「海外進出サポートにも力を入れる。一昔前なら現地法人を設立して進出先の商習慣に倣うことが必要だったが、パソコンが1台あれば世界中のフェイスブックの利用者の中から取引相手の候補者を見つけ、直接コミュニケーションを交わせる時代になったからだ。例えば世界中のスポーツ好きな人を1億人抜き出してきて、直接的に動画で自社製品を売り込んで、交渉も可能だ。グローバルビジネスのハードルは圧倒的に下がっているのに、そういうことを知らない人がほとんど。情報発信を積極的に行うことで海外進出の活性化につなげていきたい。『起業女子』というプログラムのサポートにも力を入れる。女性1人で起業してもインスタグラムの活用で、ファッション関連などの新しいビジネスが誕生する可能性があるからだ」
(8)訪日外国人観光客をさらに増やしていくことが国家的な課題だが、フェイスブックはどういった形でサポートするのか
「世界中の利用者の中から日本に興味がある人をターゲットに、動画や写真を通じて日本のよさを訴求していく。

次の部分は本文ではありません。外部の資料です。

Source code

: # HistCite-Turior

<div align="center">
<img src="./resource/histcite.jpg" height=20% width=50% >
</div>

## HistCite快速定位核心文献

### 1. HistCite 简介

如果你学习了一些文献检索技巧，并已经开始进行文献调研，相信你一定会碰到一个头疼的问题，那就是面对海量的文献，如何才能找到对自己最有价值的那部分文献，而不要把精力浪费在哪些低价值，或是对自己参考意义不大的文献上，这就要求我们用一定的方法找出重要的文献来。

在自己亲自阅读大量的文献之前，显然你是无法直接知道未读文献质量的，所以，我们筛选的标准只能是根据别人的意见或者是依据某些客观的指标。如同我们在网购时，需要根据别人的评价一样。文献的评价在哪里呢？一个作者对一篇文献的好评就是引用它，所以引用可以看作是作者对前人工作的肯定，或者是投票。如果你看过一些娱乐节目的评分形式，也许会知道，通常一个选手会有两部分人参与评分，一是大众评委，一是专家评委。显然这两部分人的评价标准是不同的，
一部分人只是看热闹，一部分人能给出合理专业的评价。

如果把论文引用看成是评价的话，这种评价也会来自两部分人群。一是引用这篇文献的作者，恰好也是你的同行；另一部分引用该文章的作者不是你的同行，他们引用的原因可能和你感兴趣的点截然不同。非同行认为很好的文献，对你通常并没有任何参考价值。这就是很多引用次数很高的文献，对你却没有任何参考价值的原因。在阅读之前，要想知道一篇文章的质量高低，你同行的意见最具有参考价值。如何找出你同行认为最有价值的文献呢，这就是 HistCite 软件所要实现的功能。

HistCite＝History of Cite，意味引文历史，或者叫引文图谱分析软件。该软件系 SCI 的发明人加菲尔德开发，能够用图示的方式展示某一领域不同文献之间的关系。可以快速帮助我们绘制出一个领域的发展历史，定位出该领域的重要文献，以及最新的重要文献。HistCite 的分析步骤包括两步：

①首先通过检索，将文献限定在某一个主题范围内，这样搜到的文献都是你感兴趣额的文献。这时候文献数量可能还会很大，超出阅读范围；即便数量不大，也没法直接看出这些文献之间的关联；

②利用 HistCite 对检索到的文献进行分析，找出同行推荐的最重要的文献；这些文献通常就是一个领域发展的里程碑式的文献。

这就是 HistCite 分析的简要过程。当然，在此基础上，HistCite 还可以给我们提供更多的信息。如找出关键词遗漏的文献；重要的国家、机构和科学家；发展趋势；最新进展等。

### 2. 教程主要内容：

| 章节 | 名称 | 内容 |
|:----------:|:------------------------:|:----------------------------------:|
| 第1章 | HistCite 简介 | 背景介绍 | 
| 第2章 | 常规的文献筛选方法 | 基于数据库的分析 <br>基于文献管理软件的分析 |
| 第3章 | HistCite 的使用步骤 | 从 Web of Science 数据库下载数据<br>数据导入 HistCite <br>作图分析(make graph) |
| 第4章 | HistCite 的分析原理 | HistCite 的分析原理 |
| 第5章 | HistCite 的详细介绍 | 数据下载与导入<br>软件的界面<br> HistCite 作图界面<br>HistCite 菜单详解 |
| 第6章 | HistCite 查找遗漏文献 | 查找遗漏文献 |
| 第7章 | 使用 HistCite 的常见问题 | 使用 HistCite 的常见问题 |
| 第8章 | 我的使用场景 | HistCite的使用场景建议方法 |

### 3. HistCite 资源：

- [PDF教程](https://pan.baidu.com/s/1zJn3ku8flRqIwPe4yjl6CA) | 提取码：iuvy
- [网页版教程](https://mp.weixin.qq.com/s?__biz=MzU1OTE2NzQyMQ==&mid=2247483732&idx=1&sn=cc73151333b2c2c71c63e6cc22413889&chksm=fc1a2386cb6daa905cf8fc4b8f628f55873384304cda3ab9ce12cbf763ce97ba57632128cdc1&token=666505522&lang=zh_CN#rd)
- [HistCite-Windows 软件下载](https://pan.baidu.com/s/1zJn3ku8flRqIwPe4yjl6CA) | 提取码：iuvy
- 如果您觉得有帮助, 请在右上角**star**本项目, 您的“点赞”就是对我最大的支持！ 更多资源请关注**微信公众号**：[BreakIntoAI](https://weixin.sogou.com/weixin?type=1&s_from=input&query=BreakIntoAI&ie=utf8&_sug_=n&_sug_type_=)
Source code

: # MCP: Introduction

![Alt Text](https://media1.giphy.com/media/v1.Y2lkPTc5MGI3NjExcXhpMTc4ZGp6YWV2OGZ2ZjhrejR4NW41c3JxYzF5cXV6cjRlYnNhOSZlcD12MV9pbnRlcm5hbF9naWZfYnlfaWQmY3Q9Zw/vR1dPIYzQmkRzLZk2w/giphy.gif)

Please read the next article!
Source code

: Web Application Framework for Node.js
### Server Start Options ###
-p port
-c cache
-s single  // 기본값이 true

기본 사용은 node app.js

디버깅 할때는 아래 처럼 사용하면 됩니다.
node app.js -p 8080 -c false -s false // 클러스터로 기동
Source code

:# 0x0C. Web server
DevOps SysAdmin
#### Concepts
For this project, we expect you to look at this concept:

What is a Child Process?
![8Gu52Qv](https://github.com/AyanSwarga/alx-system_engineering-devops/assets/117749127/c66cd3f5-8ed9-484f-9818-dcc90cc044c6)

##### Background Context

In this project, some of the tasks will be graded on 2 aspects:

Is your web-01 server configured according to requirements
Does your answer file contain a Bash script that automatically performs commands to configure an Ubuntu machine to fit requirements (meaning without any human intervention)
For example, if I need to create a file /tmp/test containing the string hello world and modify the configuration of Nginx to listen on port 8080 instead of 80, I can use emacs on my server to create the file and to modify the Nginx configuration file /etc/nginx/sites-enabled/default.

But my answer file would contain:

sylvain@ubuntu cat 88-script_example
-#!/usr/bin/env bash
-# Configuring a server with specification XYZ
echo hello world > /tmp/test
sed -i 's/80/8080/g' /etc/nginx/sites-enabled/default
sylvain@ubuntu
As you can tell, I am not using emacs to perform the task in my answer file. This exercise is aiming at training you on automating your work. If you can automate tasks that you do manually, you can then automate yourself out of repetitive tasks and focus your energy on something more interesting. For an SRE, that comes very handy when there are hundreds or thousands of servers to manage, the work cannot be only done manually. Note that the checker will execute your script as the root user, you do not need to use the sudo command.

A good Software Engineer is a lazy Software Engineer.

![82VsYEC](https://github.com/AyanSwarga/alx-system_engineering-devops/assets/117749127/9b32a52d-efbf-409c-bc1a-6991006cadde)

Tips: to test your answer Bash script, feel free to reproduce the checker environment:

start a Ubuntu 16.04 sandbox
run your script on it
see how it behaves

また、外国人観光客の方は日本でフェイスブックを利用し、実際に来日したかどうかまで分かるので、グローバルベースでの情報発信を効率的に進めていきたい。モデルとなるのはマーケティング予算の大半がデジタルに充てられている、ニュージーランド。四季の美しさを世界に発信し、しっかりと外国人観光客を増やし経済効果につながっていることを証明している。日本でもやっていけるはずだ」(聞き手・経済本部 伊藤俊祐)
■長谷川晋氏(はせがわ・しん) 京大経卒。プロクター・アンド・ギャンブルを経て2012年楽天入社。上級執行役員を経て15年10月から現職。兵庫県出身。39歳。
■フェイスブック 米カリフォルニア州に本社を置く、世界最大の交流サイト運営会社。マーク・ザッカーバーグ最高経営責任者(CEO)が2004年2月に創業した。フェイスブックに加え、リアルタイムでメッセージの交換ができるワッツアップメッセンジャー、フェイスブックメッセンジャー、写真に特化したSNS(ソーシャル・ネットワーキング・サービス)のインスタグラムという4つのサービスを提供している。2016年10~12月期決算は、売上高が前年同期比51%増の88億900万ドル、最終利益が2.3倍の35億6800万ドル。動画を含むモバイル広告が好調を持続しており、売上高と最終利益とも四半期で過去最高を更新した。